Guy Maddin, o mestre canadense do melodrama expressionista, oferece em “Cowards Bend the Knee” uma autoficção delirante e estilizada, rodada em película 16mm e com legendas intertítulos que piscam como memórias reprimidas. O filme, construído como um dos episódios perdidos de uma misteriosa série, acompanha Guy Maddin (interpretado por um ator homônimo), um jogador de hóquei em Winnipeg atormentado por um triângulo amoroso peculiar. Sua paixão por Veronica, uma mulher com cabelos feitos de sanguessugas, é complicada pela presença constante de Meta, sua mãe castradora e dona de um salão de beleza com sinistras atividades paralelas.
A trama se desenrola em um território de pesadelo freudiano onde o esporte brutal e as obsessões edipianas se chocam. Após um incidente violento em um rinque de hóquei, que resulta na morte acidental do pai de Meta, Guy se vê preso em uma teia de vingança e desejo. A narrativa se fragmenta, com cenas oníricas e sequências surrealistas que desafiam a lógica linear. O salão de beleza de Meta, na verdade um centro de transplantes de joelhos, torna-se o palco de rituais bizarros e revelações chocantes.
Maddin manipula a linguagem do cinema mudo, com closes dramáticos e ângulos estranhos, criando uma atmosfera de suspense e erotismo perturbador. As imagens granuladas e os efeitos visuais arcaicos evocam os primeiros filmes de terror e melodrama, conferindo à obra uma aura de autenticidade e nostalgia. O filme, em sua essência, é uma exploração da culpa, da obsessão e da natureza destrutiva do desejo. Guy Maddin, o personagem, busca desesperadamente redenção, mas se vê constantemente aprisionado em um ciclo de violência e repetição.

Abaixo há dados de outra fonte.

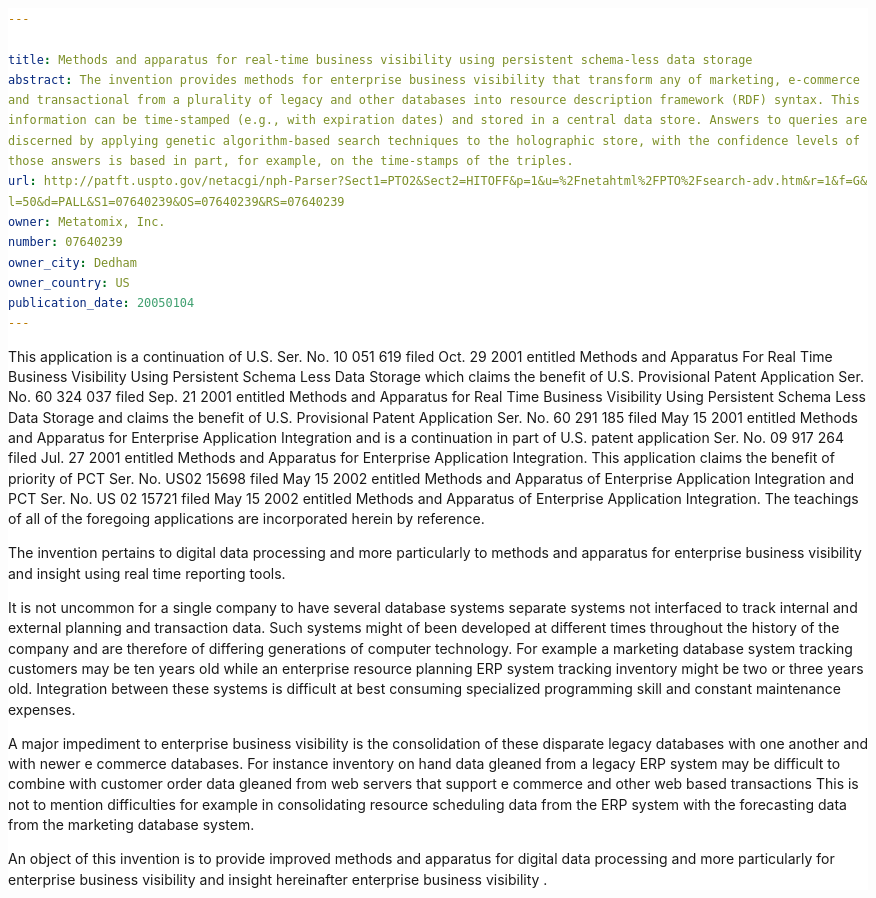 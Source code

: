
 ```yaml
---

title: Methods and apparatus for real-time business visibility using persistent schema-less data storage
abstract: The invention provides methods for enterprise business visibility that transform any of marketing, e-commerce and transactional from a plurality of legacy and other databases into resource description framework (RDF) syntax. This information can be time-stamped (e.g., with expiration dates) and stored in a central data store. Answers to queries are discerned by applying genetic algorithm-based search techniques to the holographic store, with the confidence levels of those answers is based in part, for example, on the time-stamps of the triples.
url: http://patft.uspto.gov/netacgi/nph-Parser?Sect1=PTO2&Sect2=HITOFF&p=1&u=%2Fnetahtml%2FPTO%2Fsearch-adv.htm&r=1&f=G&l=50&d=PALL&S1=07640239&OS=07640239&RS=07640239
owner: Metatomix, Inc.
number: 07640239
owner_city: Dedham
owner_country: US
publication_date: 20050104
---
```

This application is a continuation of U.S. Ser. No. 10 051 619 filed Oct. 29 2001 entitled Methods and Apparatus For Real Time Business Visibility Using Persistent Schema Less Data Storage which claims the benefit of U.S. Provisional Patent Application Ser. No. 60 324 037 filed Sep. 21 2001 entitled Methods and Apparatus for Real Time Business Visibility Using Persistent Schema Less Data Storage and claims the benefit of U.S. Provisional Patent Application Ser. No. 60 291 185 filed May 15 2001 entitled Methods and Apparatus for Enterprise Application Integration and is a continuation in part of U.S. patent application Ser. No. 09 917 264 filed Jul. 27 2001 entitled Methods and Apparatus for Enterprise Application Integration. This application claims the benefit of priority of PCT Ser. No. US02 15698 filed May 15 2002 entitled Methods and Apparatus of Enterprise Application Integration and PCT Ser. No. US 02 15721 filed May 15 2002 entitled Methods and Apparatus of Enterprise Application Integration. The teachings of all of the foregoing applications are incorporated herein by reference.

The invention pertains to digital data processing and more particularly to methods and apparatus for enterprise business visibility and insight using real time reporting tools.

It is not uncommon for a single company to have several database systems separate systems not interfaced to track internal and external planning and transaction data. Such systems might of been developed at different times throughout the history of the company and are therefore of differing generations of computer technology. For example a marketing database system tracking customers may be ten years old while an enterprise resource planning ERP system tracking inventory might be two or three years old. Integration between these systems is difficult at best consuming specialized programming skill and constant maintenance expenses.

A major impediment to enterprise business visibility is the consolidation of these disparate legacy databases with one another and with newer e commerce databases. For instance inventory on hand data gleaned from a legacy ERP system may be difficult to combine with customer order data gleaned from web servers that support e commerce and other web based transactions This is not to mention difficulties for example in consolidating resource scheduling data from the ERP system with the forecasting data from the marketing database system.

An object of this invention is to provide improved methods and apparatus for digital data processing and more particularly for enterprise business visibility and insight hereinafter enterprise business visibility .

“Cowards Bend the Knee” não oferece soluções fáceis ou personagens moralmente impecáveis. Em vez disso, mergulha nas profundezas da psique humana, expondo as contradições e os impulsos obscuros que nos movem. A obra pode ser vista como uma alegoria sobre a arte e a vida, sobre a dificuldade de conciliar a criação com a realidade, sobre a inevitável influência do passado em nosso presente. O espectador é convidado a decifrar os símbolos e as metáforas, a construir sua própria interpretação dessa narrativa fragmentada e hipnotizante.